## Problem to work on
Every record listed below should be copied exactly.
▼▼▼
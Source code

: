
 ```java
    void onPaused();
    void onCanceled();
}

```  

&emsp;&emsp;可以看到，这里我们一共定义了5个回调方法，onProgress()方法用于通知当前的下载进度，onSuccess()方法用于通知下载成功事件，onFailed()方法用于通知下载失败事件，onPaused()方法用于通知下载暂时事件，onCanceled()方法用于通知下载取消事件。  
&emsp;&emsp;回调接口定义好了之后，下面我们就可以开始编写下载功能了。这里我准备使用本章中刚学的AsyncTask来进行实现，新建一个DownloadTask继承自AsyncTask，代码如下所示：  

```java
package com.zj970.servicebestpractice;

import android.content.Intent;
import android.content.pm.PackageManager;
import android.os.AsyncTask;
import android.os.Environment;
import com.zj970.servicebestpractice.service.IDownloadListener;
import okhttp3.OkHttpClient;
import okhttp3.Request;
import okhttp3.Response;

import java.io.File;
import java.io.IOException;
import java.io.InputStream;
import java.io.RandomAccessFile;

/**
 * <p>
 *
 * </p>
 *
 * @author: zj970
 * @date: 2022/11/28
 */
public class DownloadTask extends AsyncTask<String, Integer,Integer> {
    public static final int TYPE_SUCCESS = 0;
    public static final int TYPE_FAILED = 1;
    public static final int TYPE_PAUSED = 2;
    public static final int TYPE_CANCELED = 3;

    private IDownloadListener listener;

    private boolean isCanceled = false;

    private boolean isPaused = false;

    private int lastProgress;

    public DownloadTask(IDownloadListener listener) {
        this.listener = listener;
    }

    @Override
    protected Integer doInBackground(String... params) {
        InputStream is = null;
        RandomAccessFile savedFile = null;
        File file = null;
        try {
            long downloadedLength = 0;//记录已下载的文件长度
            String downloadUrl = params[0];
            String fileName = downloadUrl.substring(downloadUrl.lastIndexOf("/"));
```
▲▲▲
## Solution below
Source code

:
 ```java
    void onPaused();
    void onCanceled();
}

```  

&emsp;&emsp;可以看到，这里我们一共定义了5个回调方法，onProgress()方法用于通知当前的下载进度，onSuccess()方法用于通知下载成功事件，onFailed()方法用于通知下载失败事件，onPaused()方法用于通知下载暂时事件，onCanceled()方法用于通知下载取消事件。  
&emsp;&emsp;回调接口定义好了之后，下面我们就可以开始编写下载功能了。这里我准备使用本章中刚学的AsyncTask来进行实现，新建一个DownloadTask继承自AsyncTask，代码如下所示：  

```java
package com.zj970.servicebestpractice;

import android.content.Intent;
import android.content.pm.PackageManager;
import android.os.AsyncTask;
import android.os.Environment;
import com.zj970.servicebestpractice.service.IDownloadListener;
import okhttp3.OkHttpClient;
import okhttp3.Request;
import okhttp3.Response;

import java.io.File;
import java.io.IOException;
import java.io.InputStream;
import java.io.RandomAccessFile;

/**
 * <p>
 *
 * </p>
 *
 * @author: zj970
 * @date: 2022/11/28
 */
public class DownloadTask extends AsyncTask<String, Integer,Integer> {
    public static final int TYPE_SUCCESS = 0;
    public static final int TYPE_FAILED = 1;
    public static final int TYPE_PAUSED = 2;
    public static final int TYPE_CANCELED = 3;

    private IDownloadListener listener;

    private boolean isCanceled = false;

    private boolean isPaused = false;

    private int lastProgress;

    public DownloadTask(IDownloadListener listener) {
        this.listener = listener;
    }

    @Override
    protected Integer doInBackground(String... params) {
        InputStream is = null;
        RandomAccessFile savedFile = null;
        File file = null;
        try {
            long downloadedLength = 0;//记录已下载的文件长度
            String downloadUrl = params[0];
            String fileName = downloadUrl.substring(downloadUrl.lastIndexOf("/"));
```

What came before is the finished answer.